Could you output each record below exactly as it stands and leave the pictures out?

■ ■ ■ ■

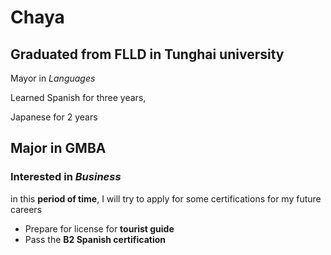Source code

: # Chaya

## Graduated from FLLD in Tunghai university

 Mayor in  *Languages* 
<p>Learned Spanish for three years, <p>Japanese for 2 years

## Major in GMBA 

### Interested in *Business* 

in this  __period of time__, I will try to apply for some certifications for my future careers 

- Prepare for license for __tourist guide__
- Pass the __B2 Spanish certification__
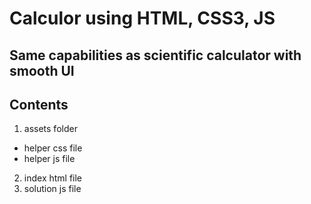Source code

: # Calculor using HTML, CSS3, JS

## Same capabilities as scientific calculator with smooth UI

## Contents
1. assets folder
- helper css file
- helper js file
2. index html file
3. solution js file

■ ■ ■ ■

RESPONSE BOX =>
Source code

: # Chaya

## Graduated from FLLD in Tunghai university

 Mayor in  *Languages* 
<p>Learned Spanish for three years, <p>Japanese for 2 years

## Major in GMBA 

### Interested in *Business* 

in this  __period of time__, I will try to apply for some certifications for my future careers 

- Prepare for license for __tourist guide__
- Pass the __B2 Spanish certification__
Source code

: # Calculor using HTML, CSS3, JS

## Same capabilities as scientific calculator with smooth UI

## Contents
1. assets folder
- helper css file
- helper js file
2. index html file
3. solution js file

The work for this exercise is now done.